Task brief. Reproduce exactly the lines from the line containing "3. w3 Schools" through the last line of the listing, and no others.

───── Data supplied ─────

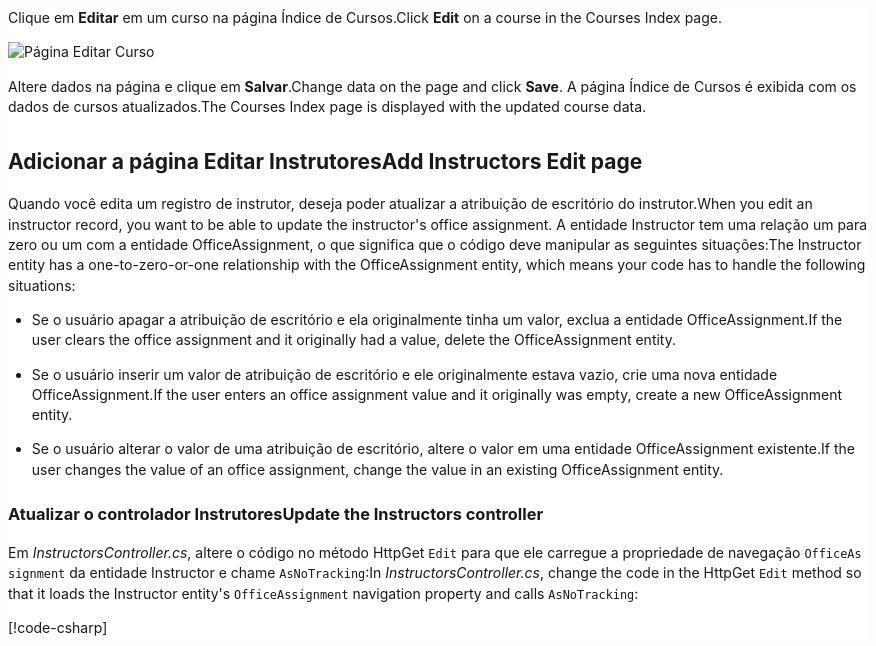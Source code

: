 <span data-ttu-id="8abf6-147">Clique em **Editar** em um curso na página Índice de Cursos.</span><span class="sxs-lookup"><span data-stu-id="8abf6-147">Click **Edit** on a course in the Courses Index page.</span></span>

![Página Editar Curso](update-related-data/_static/course-edit.png)

<span data-ttu-id="8abf6-149">Altere dados na página e clique em **Salvar**.</span><span class="sxs-lookup"><span data-stu-id="8abf6-149">Change data on the page and click **Save**.</span></span> <span data-ttu-id="8abf6-150">A página Índice de Cursos é exibida com os dados de cursos atualizados.</span><span class="sxs-lookup"><span data-stu-id="8abf6-150">The Courses Index page is displayed with the updated course data.</span></span>

## <a name="add-instructors-edit-page"></a><span data-ttu-id="8abf6-151">Adicionar a página Editar Instrutores</span><span class="sxs-lookup"><span data-stu-id="8abf6-151">Add Instructors Edit page</span></span>

<span data-ttu-id="8abf6-152">Quando você edita um registro de instrutor, deseja poder atualizar a atribuição de escritório do instrutor.</span><span class="sxs-lookup"><span data-stu-id="8abf6-152">When you edit an instructor record, you want to be able to update the instructor's office assignment.</span></span> <span data-ttu-id="8abf6-153">A entidade Instructor tem uma relação um para zero ou um com a entidade OfficeAssignment, o que significa que o código deve manipular as seguintes situações:</span><span class="sxs-lookup"><span data-stu-id="8abf6-153">The Instructor entity has a one-to-zero-or-one relationship with the OfficeAssignment entity, which means your code has to handle the following situations:</span></span>

* <span data-ttu-id="8abf6-154">Se o usuário apagar a atribuição de escritório e ela originalmente tinha um valor, exclua a entidade OfficeAssignment.</span><span class="sxs-lookup"><span data-stu-id="8abf6-154">If the user clears the office assignment and it originally had a value, delete the OfficeAssignment entity.</span></span>

* <span data-ttu-id="8abf6-155">Se o usuário inserir um valor de atribuição de escritório e ele originalmente estava vazio, crie uma nova entidade OfficeAssignment.</span><span class="sxs-lookup"><span data-stu-id="8abf6-155">If the user enters an office assignment value and it originally was empty, create a new OfficeAssignment entity.</span></span>

* <span data-ttu-id="8abf6-156">Se o usuário alterar o valor de uma atribuição de escritório, altere o valor em uma entidade OfficeAssignment existente.</span><span class="sxs-lookup"><span data-stu-id="8abf6-156">If the user changes the value of an office assignment, change the value in an existing OfficeAssignment entity.</span></span>

### <a name="update-the-instructors-controller"></a><span data-ttu-id="8abf6-157">Atualizar o controlador Instrutores</span><span class="sxs-lookup"><span data-stu-id="8abf6-157">Update the Instructors controller</span></span>

<span data-ttu-id="8abf6-158">Em *InstructorsController.cs*, altere o código no método HttpGet `Edit` para que ele carregue a propriedade de navegação `OfficeAssignment` da entidade Instructor e chame `AsNoTracking`:</span><span class="sxs-lookup"><span data-stu-id="8abf6-158">In *InstructorsController.cs*, change the code in the HttpGet `Edit` method so that it loads the Instructor entity's `OfficeAssignment` navigation property and calls `AsNoTracking`:</span></span>

[!code-csharp[](intro/samples/cu/Controllers/InstructorsController.cs?highlight=9,10&name=snippet_EditGetOA)]
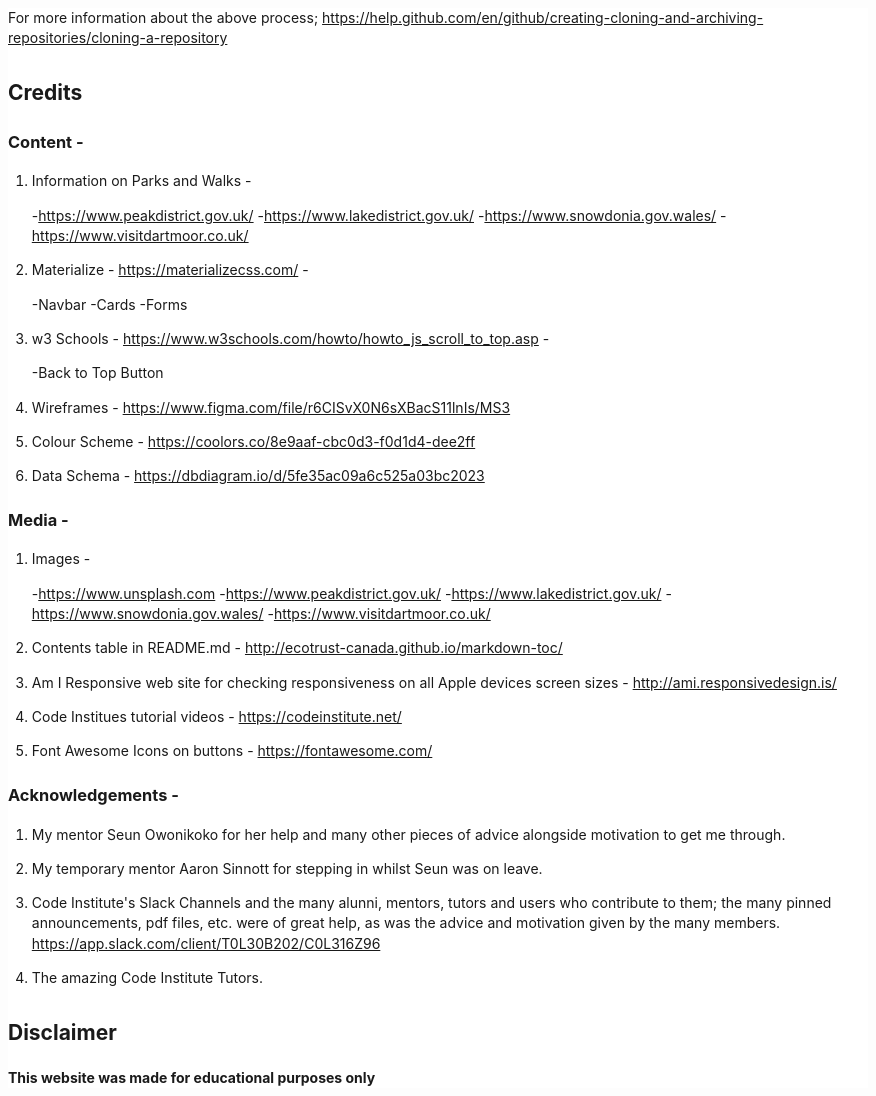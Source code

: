 For more information about the above process; https://help.github.com/en/github/creating-cloning-and-archiving-repositories/cloning-a-repository

## Credits

### Content -

1. Information on Parks and Walks -

    -https://www.peakdistrict.gov.uk/
    -https://www.lakedistrict.gov.uk/
    -https://www.snowdonia.gov.wales/
    -https://www.visitdartmoor.co.uk/

2. Materialize - https://materializecss.com/ - 

    -Navbar 
    -Cards 
    -Forms 

3. w3 Schools - https://www.w3schools.com/howto/howto_js_scroll_to_top.asp -

    -Back to Top Button

4. Wireframes - https://www.figma.com/file/r6CISvX0N6sXBacS11lnIs/MS3

5. Colour Scheme - https://coolors.co/8e9aaf-cbc0d3-f0d1d4-dee2ff

6. Data Schema - https://dbdiagram.io/d/5fe35ac09a6c525a03bc2023

### Media -

1. Images -

    -https://www.unsplash.com
    -https://www.peakdistrict.gov.uk/
    -https://www.lakedistrict.gov.uk/
    -https://www.snowdonia.gov.wales/
    -https://www.visitdartmoor.co.uk/

2. Contents table in README.md - http://ecotrust-canada.github.io/markdown-toc/

3. Am I Responsive web site for checking responsiveness on all Apple devices screen sizes - http://ami.responsivedesign.is/

4. Code Institues tutorial videos - https://codeinstitute.net/

5. Font Awesome Icons on buttons - https://fontawesome.com/

### Acknowledgements -

1. My mentor Seun Owonikoko for her help and many other pieces of advice alongside motivation to get me through.

2. My temporary mentor Aaron Sinnott for stepping in whilst Seun was on leave.

3. Code Institute's Slack Channels and the many alunni, mentors, tutors and users who contribute to them; the many pinned announcements, pdf files, etc. were of great help, as was the advice and motivation
   given by the many members. https://app.slack.com/client/T0L30B202/C0L316Z96

4. The amazing Code Institute Tutors.

## Disclaimer

#### This website was made for educational purposes only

─────

Written solution.
3. w3 Schools - https://www.w3schools.com/howto/howto_js_scroll_to_top.asp -

    -Back to Top Button

4. Wireframes - https://www.figma.com/file/r6CISvX0N6sXBacS11lnIs/MS3

5. Colour Scheme - https://coolors.co/8e9aaf-cbc0d3-f0d1d4-dee2ff

6. Data Schema - https://dbdiagram.io/d/5fe35ac09a6c525a03bc2023

### Media -

1. Images -

    -https://www.unsplash.com
    -https://www.peakdistrict.gov.uk/
    -https://www.lakedistrict.gov.uk/
    -https://www.snowdonia.gov.wales/
    -https://www.visitdartmoor.co.uk/

2. Contents table in README.md - http://ecotrust-canada.github.io/markdown-toc/

3. Am I Responsive web site for checking responsiveness on all Apple devices screen sizes - http://ami.responsivedesign.is/

4. Code Institues tutorial videos - https://codeinstitute.net/

5. Font Awesome Icons on buttons - https://fontawesome.com/

### Acknowledgements -

1. My mentor Seun Owonikoko for her help and many other pieces of advice alongside motivation to get me through.

2. My temporary mentor Aaron Sinnott for stepping in whilst Seun was on leave.

3. Code Institute's Slack Channels and the many alunni, mentors, tutors and users who contribute to them; the many pinned announcements, pdf files, etc. were of great help, as was the advice and motivation
   given by the many members. https://app.slack.com/client/T0L30B202/C0L316Z96

4. The amazing Code Institute Tutors.

## Disclaimer

#### This website was made for educational purposes only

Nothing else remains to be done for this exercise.